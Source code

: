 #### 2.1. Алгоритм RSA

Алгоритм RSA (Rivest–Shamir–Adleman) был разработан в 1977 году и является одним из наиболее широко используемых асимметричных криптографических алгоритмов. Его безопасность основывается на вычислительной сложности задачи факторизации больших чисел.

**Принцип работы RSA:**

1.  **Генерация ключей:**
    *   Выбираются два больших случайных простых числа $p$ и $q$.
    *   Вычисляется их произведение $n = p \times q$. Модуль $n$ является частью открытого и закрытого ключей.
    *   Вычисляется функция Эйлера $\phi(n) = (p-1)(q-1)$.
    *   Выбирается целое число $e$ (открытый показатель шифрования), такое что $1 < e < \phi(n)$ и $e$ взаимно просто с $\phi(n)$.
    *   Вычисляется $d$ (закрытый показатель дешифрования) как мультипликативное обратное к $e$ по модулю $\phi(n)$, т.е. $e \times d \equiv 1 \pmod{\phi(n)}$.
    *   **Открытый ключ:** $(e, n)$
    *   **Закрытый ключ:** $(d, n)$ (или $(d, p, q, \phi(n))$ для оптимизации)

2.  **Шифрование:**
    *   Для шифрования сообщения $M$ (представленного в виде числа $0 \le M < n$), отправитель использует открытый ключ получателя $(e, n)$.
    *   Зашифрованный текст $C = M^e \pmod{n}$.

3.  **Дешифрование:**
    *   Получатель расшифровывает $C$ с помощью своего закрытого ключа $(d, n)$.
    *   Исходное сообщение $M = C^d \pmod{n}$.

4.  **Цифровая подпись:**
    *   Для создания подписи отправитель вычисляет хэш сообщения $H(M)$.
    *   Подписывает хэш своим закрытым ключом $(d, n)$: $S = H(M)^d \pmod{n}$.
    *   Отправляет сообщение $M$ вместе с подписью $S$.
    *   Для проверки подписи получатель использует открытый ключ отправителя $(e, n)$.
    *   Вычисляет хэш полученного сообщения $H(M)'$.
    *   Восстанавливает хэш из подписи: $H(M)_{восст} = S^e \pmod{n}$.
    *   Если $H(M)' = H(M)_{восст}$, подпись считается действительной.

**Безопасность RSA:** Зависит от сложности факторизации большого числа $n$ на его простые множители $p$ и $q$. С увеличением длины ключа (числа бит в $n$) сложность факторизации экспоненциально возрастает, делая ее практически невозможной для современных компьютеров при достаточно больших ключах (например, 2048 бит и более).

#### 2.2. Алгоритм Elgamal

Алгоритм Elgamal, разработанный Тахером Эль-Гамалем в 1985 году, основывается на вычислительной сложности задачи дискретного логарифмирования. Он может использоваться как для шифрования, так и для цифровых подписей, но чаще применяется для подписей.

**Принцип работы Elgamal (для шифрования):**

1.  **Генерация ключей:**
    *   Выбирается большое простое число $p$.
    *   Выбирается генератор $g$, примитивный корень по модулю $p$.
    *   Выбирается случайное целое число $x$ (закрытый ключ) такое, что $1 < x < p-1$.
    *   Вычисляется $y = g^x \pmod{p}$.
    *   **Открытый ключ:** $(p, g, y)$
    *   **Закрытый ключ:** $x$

= = = =

Problem statement:
Exact duplication is required for the lines above, from the line that contains "q, \phi(n))$ для оптимизации)" to the line that contains "по модулю $p$.", inclusive; omit all others.

Output of the exercise:
    *   **Закрытый ключ:** $(d, n)$ (или $(d, p, q, \phi(n))$ для оптимизации)

2.  **Шифрование:**
    *   Для шифрования сообщения $M$ (представленного в виде числа $0 \le M < n$), отправитель использует открытый ключ получателя $(e, n)$.
    *   Зашифрованный текст $C = M^e \pmod{n}$.

3.  **Дешифрование:**
    *   Получатель расшифровывает $C$ с помощью своего закрытого ключа $(d, n)$.
    *   Исходное сообщение $M = C^d \pmod{n}$.

4.  **Цифровая подпись:**
    *   Для создания подписи отправитель вычисляет хэш сообщения $H(M)$.
    *   Подписывает хэш своим закрытым ключом $(d, n)$: $S = H(M)^d \pmod{n}$.
    *   Отправляет сообщение $M$ вместе с подписью $S$.
    *   Для проверки подписи получатель использует открытый ключ отправителя $(e, n)$.
    *   Вычисляет хэш полученного сообщения $H(M)'$.
    *   Восстанавливает хэш из подписи: $H(M)_{восст} = S^e \pmod{n}$.
    *   Если $H(M)' = H(M)_{восст}$, подпись считается действительной.

**Безопасность RSA:** Зависит от сложности факторизации большого числа $n$ на его простые множители $p$ и $q$. С увеличением длины ключа (числа бит в $n$) сложность факторизации экспоненциально возрастает, делая ее практически невозможной для современных компьютеров при достаточно больших ключах (например, 2048 бит и более).

#### 2.2. Алгоритм Elgamal

Алгоритм Elgamal, разработанный Тахером Эль-Гамалем в 1985 году, основывается на вычислительной сложности задачи дискретного логарифмирования. Он может использоваться как для шифрования, так и для цифровых подписей, но чаще применяется для подписей.

**Принцип работы Elgamal (для шифрования):**

1.  **Генерация ключей:**
    *   Выбирается большое простое число $p$.
    *   Выбирается генератор $g$, примитивный корень по модулю $p$.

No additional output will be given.